● **Assigned task**
Start with the first line of the material. Repeat each line exactly through the one that contains "et semen impiórum".
** Information given follows **
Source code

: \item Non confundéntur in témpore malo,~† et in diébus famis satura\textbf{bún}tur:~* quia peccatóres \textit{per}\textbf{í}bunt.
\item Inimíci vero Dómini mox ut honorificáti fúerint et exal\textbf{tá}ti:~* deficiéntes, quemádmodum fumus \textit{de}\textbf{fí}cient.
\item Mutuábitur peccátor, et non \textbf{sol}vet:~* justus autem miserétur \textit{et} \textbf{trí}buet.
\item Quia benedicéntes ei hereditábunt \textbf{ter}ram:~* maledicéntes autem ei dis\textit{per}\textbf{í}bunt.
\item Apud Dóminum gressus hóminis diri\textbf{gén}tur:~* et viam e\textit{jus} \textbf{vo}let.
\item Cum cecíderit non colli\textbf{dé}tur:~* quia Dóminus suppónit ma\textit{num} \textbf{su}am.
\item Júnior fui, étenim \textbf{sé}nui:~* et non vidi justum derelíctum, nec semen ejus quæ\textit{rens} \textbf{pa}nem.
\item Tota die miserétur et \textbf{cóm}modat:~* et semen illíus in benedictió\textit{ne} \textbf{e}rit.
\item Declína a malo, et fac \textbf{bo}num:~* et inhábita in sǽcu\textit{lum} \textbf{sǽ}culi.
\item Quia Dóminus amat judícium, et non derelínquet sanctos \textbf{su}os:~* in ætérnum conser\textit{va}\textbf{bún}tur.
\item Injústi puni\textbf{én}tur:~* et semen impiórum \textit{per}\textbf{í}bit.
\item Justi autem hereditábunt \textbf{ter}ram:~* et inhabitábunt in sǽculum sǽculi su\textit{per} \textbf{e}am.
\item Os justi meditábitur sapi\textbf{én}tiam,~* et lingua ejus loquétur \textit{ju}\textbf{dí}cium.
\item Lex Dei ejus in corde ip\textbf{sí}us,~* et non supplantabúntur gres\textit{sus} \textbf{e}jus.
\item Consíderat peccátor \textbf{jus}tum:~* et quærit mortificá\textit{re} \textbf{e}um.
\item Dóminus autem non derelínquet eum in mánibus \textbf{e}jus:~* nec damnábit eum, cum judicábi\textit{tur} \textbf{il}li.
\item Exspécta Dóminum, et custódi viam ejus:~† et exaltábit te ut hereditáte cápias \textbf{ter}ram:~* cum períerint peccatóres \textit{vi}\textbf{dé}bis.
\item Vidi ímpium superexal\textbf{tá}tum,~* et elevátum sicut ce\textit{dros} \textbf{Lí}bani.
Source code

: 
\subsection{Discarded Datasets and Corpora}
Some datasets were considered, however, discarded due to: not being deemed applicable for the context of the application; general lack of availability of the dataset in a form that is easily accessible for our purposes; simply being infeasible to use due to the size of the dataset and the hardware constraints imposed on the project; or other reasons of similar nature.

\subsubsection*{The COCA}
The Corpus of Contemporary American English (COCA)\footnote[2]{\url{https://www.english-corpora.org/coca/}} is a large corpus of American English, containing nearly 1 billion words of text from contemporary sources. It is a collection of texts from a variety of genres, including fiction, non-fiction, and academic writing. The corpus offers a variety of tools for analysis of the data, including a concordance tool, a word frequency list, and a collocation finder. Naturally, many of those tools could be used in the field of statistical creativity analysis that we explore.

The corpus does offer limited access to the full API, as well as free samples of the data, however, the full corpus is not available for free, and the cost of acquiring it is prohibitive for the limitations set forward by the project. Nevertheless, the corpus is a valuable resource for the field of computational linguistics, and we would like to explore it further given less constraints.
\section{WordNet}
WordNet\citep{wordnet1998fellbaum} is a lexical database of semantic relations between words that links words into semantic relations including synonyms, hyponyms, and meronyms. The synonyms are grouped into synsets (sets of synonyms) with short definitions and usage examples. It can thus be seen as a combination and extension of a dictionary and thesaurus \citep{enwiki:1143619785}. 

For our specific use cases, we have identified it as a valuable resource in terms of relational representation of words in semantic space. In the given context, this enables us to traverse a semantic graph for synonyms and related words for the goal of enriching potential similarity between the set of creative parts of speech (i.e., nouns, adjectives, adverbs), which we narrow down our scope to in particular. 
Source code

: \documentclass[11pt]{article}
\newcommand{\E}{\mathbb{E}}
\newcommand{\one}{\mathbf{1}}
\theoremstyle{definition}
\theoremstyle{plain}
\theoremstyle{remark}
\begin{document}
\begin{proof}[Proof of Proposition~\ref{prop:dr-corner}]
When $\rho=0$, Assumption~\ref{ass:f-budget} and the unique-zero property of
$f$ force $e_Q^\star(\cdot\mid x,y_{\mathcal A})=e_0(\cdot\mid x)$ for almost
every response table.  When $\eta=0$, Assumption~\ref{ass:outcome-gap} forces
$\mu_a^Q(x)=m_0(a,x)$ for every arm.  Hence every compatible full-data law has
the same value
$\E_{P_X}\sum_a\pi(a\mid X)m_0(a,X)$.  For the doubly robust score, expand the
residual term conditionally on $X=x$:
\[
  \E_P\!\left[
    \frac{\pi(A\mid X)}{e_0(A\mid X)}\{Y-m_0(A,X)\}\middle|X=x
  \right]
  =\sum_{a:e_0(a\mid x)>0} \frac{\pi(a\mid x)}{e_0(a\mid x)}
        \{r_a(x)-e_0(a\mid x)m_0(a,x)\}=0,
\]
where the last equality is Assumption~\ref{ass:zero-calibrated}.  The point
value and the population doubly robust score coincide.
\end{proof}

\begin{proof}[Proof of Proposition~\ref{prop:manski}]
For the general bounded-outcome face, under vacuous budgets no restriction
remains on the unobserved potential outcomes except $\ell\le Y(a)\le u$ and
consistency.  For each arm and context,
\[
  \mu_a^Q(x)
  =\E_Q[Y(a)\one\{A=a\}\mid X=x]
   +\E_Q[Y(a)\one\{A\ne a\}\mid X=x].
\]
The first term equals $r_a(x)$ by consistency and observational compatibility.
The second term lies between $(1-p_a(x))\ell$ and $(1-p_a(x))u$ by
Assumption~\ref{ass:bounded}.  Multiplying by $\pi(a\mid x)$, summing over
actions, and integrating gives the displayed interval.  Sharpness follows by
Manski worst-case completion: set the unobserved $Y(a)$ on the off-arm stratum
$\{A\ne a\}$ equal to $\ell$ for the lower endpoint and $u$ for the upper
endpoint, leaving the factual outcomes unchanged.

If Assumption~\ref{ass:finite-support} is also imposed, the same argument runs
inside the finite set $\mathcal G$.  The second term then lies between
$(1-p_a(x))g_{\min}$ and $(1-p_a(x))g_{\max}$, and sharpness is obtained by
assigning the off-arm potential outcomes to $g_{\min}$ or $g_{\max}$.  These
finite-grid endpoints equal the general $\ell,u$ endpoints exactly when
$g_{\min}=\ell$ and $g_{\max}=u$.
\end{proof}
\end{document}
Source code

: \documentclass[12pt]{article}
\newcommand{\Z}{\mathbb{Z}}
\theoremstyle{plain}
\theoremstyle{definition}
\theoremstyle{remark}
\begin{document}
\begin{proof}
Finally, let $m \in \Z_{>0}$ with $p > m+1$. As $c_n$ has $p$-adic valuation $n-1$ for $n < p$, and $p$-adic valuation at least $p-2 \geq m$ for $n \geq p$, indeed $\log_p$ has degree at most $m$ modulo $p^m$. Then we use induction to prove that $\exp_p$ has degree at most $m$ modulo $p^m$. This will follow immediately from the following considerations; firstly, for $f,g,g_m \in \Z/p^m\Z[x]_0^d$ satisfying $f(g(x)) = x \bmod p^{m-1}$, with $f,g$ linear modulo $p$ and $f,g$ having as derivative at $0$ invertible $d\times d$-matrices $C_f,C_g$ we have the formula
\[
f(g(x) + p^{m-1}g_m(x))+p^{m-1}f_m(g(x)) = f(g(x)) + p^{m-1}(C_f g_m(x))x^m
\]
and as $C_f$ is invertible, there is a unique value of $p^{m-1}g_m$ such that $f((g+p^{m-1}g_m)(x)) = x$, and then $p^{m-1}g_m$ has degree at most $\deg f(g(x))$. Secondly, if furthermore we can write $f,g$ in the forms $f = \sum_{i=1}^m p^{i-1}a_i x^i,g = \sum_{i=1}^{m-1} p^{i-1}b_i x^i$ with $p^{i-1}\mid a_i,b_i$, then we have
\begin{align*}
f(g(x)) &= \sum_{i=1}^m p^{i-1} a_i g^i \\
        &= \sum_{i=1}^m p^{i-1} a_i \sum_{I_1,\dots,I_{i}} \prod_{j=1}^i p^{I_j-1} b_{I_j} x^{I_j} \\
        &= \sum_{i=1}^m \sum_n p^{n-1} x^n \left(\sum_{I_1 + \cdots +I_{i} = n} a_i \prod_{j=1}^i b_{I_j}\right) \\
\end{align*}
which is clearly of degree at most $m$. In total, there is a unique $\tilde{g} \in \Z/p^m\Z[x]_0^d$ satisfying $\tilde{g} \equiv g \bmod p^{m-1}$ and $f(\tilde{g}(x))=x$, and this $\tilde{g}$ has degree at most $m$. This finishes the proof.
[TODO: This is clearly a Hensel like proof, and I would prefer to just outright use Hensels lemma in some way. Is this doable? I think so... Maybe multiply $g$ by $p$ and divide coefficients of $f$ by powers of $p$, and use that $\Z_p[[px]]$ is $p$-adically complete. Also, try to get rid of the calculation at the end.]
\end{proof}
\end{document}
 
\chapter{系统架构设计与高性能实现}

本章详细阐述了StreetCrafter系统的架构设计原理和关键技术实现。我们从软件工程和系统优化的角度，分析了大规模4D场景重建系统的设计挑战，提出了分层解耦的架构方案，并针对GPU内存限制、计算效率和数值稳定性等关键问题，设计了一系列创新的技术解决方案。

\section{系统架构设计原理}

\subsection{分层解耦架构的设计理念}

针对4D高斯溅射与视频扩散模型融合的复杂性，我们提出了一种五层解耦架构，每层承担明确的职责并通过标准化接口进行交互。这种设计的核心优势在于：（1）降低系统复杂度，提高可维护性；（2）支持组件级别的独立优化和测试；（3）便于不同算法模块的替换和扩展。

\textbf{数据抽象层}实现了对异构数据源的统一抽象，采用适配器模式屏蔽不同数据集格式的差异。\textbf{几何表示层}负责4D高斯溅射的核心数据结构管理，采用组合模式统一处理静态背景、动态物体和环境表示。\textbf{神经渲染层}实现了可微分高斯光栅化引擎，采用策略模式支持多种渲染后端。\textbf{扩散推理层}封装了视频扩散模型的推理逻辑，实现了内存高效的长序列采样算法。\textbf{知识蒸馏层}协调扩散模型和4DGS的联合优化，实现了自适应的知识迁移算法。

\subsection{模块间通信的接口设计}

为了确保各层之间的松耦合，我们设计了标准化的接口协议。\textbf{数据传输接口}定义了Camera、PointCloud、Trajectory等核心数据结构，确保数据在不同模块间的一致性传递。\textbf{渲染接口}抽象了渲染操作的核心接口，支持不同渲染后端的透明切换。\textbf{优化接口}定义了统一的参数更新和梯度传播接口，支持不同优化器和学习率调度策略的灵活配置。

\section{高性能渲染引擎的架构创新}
** End of Information given **
● **Exercise answer**
Source code

: \item Non confundéntur in témpore malo,~† et in diébus famis satura\textbf{bún}tur:~* quia peccatóres \textit{per}\textbf{í}bunt.
\item Inimíci vero Dómini mox ut honorificáti fúerint et exal\textbf{tá}ti:~* deficiéntes, quemádmodum fumus \textit{de}\textbf{fí}cient.
\item Mutuábitur peccátor, et non \textbf{sol}vet:~* justus autem miserétur \textit{et} \textbf{trí}buet.
\item Quia benedicéntes ei hereditábunt \textbf{ter}ram:~* maledicéntes autem ei dis\textit{per}\textbf{í}bunt.
\item Apud Dóminum gressus hóminis diri\textbf{gén}tur:~* et viam e\textit{jus} \textbf{vo}let.
\item Cum cecíderit non colli\textbf{dé}tur:~* quia Dóminus suppónit ma\textit{num} \textbf{su}am.
\item Júnior fui, étenim \textbf{sé}nui:~* et non vidi justum derelíctum, nec semen ejus quæ\textit{rens} \textbf{pa}nem.
\item Tota die miserétur et \textbf{cóm}modat:~* et semen illíus in benedictió\textit{ne} \textbf{e}rit.
\item Declína a malo, et fac \textbf{bo}num:~* et inhábita in sǽcu\textit{lum} \textbf{sǽ}culi.
\item Quia Dóminus amat judícium, et non derelínquet sanctos \textbf{su}os:~* in ætérnum conser\textit{va}\textbf{bún}tur.
\item Injústi puni\textbf{én}tur:~* et semen impiórum \textit{per}\textbf{í}bit.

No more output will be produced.